Siapa
sih yang nggak hepi kalau tiba-tiba dapat barang mahal, gratis pula.
Istilah gaulnya : gretongan. Saya nggak bermaksud pamer atau apapun dari
cerita ini. Tujuannya murni hanya memotivasi dan melihat sisi positif
dunia maya.
Tahun
2003, jauh sebelum maraknya social media seperti Facebook, Twitter,
Instagram, Whatsapp, Line, BBM, saya dan generasi angkatan saya lebih
cenderung berinteraksi dengan orang luar via e-mail, atau chatting via
Yahoo Messenger atau Skype, atau yang booming saat itu adalah
Friendster.

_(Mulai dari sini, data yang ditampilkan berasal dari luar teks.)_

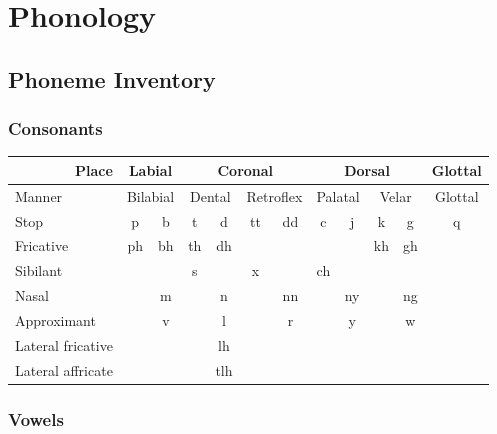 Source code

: \documentclass[11pt,a4paper,titlepage]{article}
\begin{document}
	\section{Phonology}

		\subsection{Phoneme Inventory}

			\subsubsection{Consonants}
        \begin{tabular}{|l|cc|cc|cc|cc|cc|cc|}

          \hline
          \multicolumn{1}{|r}{Place} & \multicolumn{2}{|c}{Labial} & \multicolumn{4}{|c}{Coronal} & \multicolumn{4}{|c}{Dorsal} & \multicolumn{2}{|c|}{Glottal} \\

          \hline
          Manner & \multicolumn{2}{c}{Bilabial} & \multicolumn{2}{|c}{Dental} & \multicolumn{2}{|c}{Retroflex} & \multicolumn{2}{|c}{Palatal} & \multicolumn{2}{|c}{Velar} & \multicolumn{2}{|c|}{Glottal} \\
          \hline
          Stop & p & b & t & d & tt & dd & c & j & k & g & \multicolumn{2}{c|}{q} \\
          \hline
          Fricative & ph & bh & th & dh & & & & & kh & gh & & \\
          \hline
          Sibilant & & & s & & x & & ch & & & & & \\
          \hline
          Nasal & & m & & n & & nn & & ny & & ng & & \\
          \hline
          Approximant & & v & & l & & r & & y & & w & & \\
          \hline
          Lateral fricative & & & & lh & & & & & & & & \\
          \hline
          Lateral affricate & & & & tlh & & & & & & & & \\
          \hline

        \end{tabular}

			\subsubsection{Vowels}
\end{document}
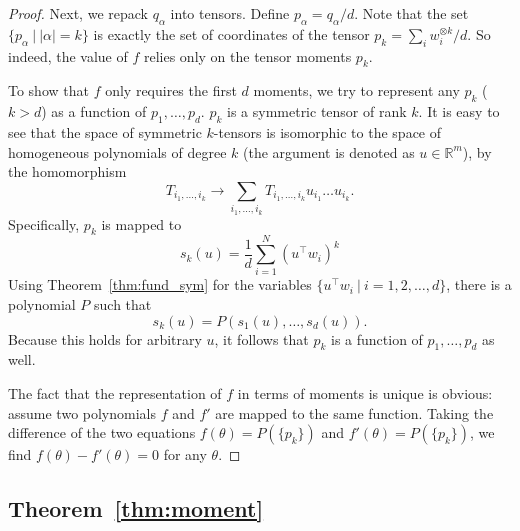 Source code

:\documentclass{article}
\theoremstyle{plain}
\begin{document}
\begin{proof}
    Next, we repack $q_{\alpha}$ into tensors. Define $p_\alpha = q_\alpha/d$. Note that the set $\{ p_{\alpha} \ | \ |\alpha|=k \}$ is exactly the set of coordinates of the tensor $p_k = \sum_i w_i^{\otimes k}/d$. So indeed, the value of $f$ relies only on the tensor moments $p_k$. 

    To show that $f$ only requires the first $d$ moments, we try to represent any $p_k$ ($k>d$) as a function of $p_1,\dots, p_d$. $p_k$ is a symmetric tensor of rank $k$. It is easy to see that the space of symmetric $k$-tensors is isomorphic to the space of homogeneous polynomials of degree $k$ (the argument is denoted as $u\in\mathbb{R}^m$), by the homomorphism
    \begin{equation}
        T_{i_1,\dots, i_k} \to \sum_{i_1, \dots, i_k} T_{i_1,\dots, i_k} u_{i_1} \dots u_{i_k}    .
    \end{equation}
    Specifically, $p_k$ is mapped to
    \begin{equation}
        s_k(u) = \frac{1}{d} \sum_{i=1}^N (u^\top w_i)^k
    \end{equation}
    Using Theorem~\ref{thm:fund_sym} for the variables $\{u^\top w_i \ | \ i=1,2,\dots,d \}$, there is a polynomial $P$ such that
    \begin{equation}
        s_k (u) = P(s_1(u), \dots, s_d(u))   .
    \end{equation}
    Because this holds for arbitrary $u$, it follows that $p_k$ is a function of $p_1, \dots, p_d$ as well. 

    The fact that the representation of $f$ in terms of moments is unique is obvious: assume two polynomials $f$ and $f'$ are mapped to the same function. Taking the difference of the two equations $f(\theta)=P(\{p_k\})$ and $f'(\theta)=P(\{p_k\})$, we find $f(\theta)-f'(\theta)=0$ for any $\theta$. 
\end{proof}


\subsection{Theorem~\ref{thm:moment}}
\end{document}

Kalaupun ada yang lain lagi, modelnya hanya sebatas pasang
foto dan profil singkat saja (bisa foto beneran atau foto bohongan) dan
saling ngirim pesan terbatas.
Saya
cukup sibuk bekerja saat itu, namun sesekali saya berinteraksi dengan
teman-teman di berbagai negara salah satunya USA. Yang saya ingat saya
menuliskan e-mail yang panjaaaaaang dan jujur tentang diri saya ke teman
itu. Saking terkesannya, e-mail saya diprint dan dibacakan buat
isterinya yang orang Asia. Saya senang berteman dengan bule ini karena
lucu, friendly, berwawasan luas, dan senang musik.
Kami
chatting dan e-mail jika saya sudah senggang dari kerjaan kantor. Kalau
nggak puas, saya bela-belain ke warnet sepulang kerja. Di warnet saya
betah sampai tengah malam sekalipun full dengan netters yang perokok
berat. Hikkss :( Maklum waktu itu laptop masih barang mahal dan koneksi
internet di kantor baru sekelas Dial Up. Yang punya warnet pasti senang
kalau saya yang nongkrong. Saya pun merasa seolah-olah warnet hanya
punya saya doang :)
Saya
baru tahu kalau teman saya itu investor. Saat sahamnya lagi untung,
tiba-tiba saya ditawarinya beli laptop dan dia yang mendanai. Mungkin
dia iba melihat saya berlama-lama di warnet. Tentu saja saya terkejut
dan bingung. Karena kami baru beberapa bulan berteman dan saya pribadi
bukanlah tipe orang yang gampang menerima sebuah pemberian yang bukan
hasil keringat saya (kecuali kalau ulang tahun, baiklah....).
Sekian
kali "dipaksa" kemudian saya pertimbangkan dengan bijak, akhirnya saya
menerima pemberiannya itu. Maka dikirimkanlah sejumlah US$ via Western
Union yang kemudian dengan proses yang mudah saya transfer dalam bentuk
Rupiah di Bank Mandiri ke rekening pribadi saya. Saya hanya modal
materai sebesar Rp. 6.000 saja. Dari dana tersebut saya belikan 1 unit
laptop Acer (processor AMD Turion yang sudah lumayan canggih saat itu)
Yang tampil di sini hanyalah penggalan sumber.